-- What the task asks --
Each line of the data below that includes the string "however" must be copied.

*** Supplied data ***

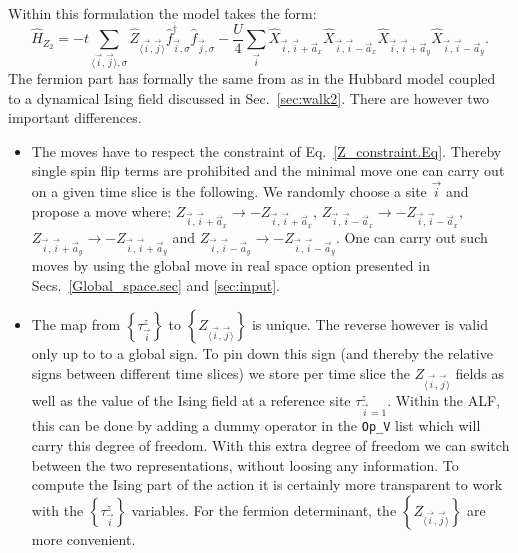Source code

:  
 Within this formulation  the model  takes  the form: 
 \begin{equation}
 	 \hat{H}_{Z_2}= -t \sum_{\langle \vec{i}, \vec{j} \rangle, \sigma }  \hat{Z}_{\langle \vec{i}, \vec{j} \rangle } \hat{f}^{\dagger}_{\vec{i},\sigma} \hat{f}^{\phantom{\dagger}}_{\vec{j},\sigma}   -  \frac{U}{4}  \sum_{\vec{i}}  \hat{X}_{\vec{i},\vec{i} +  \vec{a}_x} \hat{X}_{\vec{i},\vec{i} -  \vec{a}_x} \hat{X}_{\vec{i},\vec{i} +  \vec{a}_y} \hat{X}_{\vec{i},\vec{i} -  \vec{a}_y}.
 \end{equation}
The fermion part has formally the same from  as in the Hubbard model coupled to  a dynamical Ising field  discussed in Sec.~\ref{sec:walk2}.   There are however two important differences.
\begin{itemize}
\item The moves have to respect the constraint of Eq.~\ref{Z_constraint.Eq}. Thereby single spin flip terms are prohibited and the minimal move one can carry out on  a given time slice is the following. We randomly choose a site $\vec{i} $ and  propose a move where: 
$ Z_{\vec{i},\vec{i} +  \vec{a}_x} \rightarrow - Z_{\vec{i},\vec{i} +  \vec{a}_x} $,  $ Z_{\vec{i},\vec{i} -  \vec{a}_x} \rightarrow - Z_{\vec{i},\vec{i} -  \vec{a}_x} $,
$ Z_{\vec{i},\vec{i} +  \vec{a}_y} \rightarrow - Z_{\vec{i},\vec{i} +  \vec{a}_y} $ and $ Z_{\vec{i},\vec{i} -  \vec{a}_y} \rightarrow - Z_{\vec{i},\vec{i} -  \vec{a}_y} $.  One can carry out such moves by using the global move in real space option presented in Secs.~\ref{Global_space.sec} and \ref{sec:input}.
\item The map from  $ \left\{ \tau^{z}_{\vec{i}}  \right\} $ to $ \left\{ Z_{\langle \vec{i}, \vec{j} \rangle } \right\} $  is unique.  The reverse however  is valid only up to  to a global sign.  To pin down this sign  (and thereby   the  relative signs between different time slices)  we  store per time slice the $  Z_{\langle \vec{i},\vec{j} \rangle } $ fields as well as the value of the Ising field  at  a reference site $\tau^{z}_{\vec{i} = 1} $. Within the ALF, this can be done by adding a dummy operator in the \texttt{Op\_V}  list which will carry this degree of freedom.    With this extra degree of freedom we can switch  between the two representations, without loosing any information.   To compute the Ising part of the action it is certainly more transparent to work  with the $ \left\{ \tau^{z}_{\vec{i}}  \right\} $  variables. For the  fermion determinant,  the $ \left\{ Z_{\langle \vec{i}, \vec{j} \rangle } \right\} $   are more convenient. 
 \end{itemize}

***
*** Supplied data ***

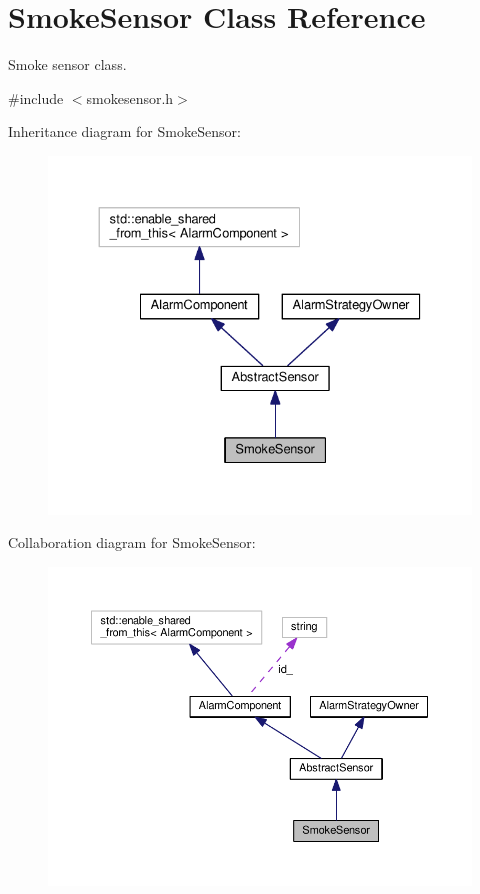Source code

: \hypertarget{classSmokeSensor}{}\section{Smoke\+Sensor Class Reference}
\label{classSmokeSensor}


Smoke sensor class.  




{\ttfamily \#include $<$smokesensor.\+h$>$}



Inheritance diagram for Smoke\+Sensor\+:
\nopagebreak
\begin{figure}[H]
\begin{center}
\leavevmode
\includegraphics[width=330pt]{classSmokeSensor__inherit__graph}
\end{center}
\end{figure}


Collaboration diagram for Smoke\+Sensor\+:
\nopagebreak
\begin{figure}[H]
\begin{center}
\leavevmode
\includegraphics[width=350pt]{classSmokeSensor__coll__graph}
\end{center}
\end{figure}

***

-- Written answer --
The fermion part has formally the same from  as in the Hubbard model coupled to  a dynamical Ising field  discussed in Sec.~\ref{sec:walk2}.   There are however two important differences.
\item The map from  $ \left\{ \tau^{z}_{\vec{i}}  \right\} $ to $ \left\{ Z_{\langle \vec{i}, \vec{j} \rangle } \right\} $  is unique.  The reverse however  is valid only up to  to a global sign.  To pin down this sign  (and thereby   the  relative signs between different time slices)  we  store per time slice the $  Z_{\langle \vec{i},\vec{j} \rangle } $ fields as well as the value of the Ising field  at  a reference site $\tau^{z}_{\vec{i} = 1} $. Within the ALF, this can be done by adding a dummy operator in the \texttt{Op\_V}  list which will carry this degree of freedom.    With this extra degree of freedom we can switch  between the two representations, without loosing any information.   To compute the Ising part of the action it is certainly more transparent to work  with the $ \left\{ \tau^{z}_{\vec{i}}  \right\} $  variables. For the  fermion determinant,  the $ \left\{ Z_{\langle \vec{i}, \vec{j} \rangle } \right\} $   are more convenient. 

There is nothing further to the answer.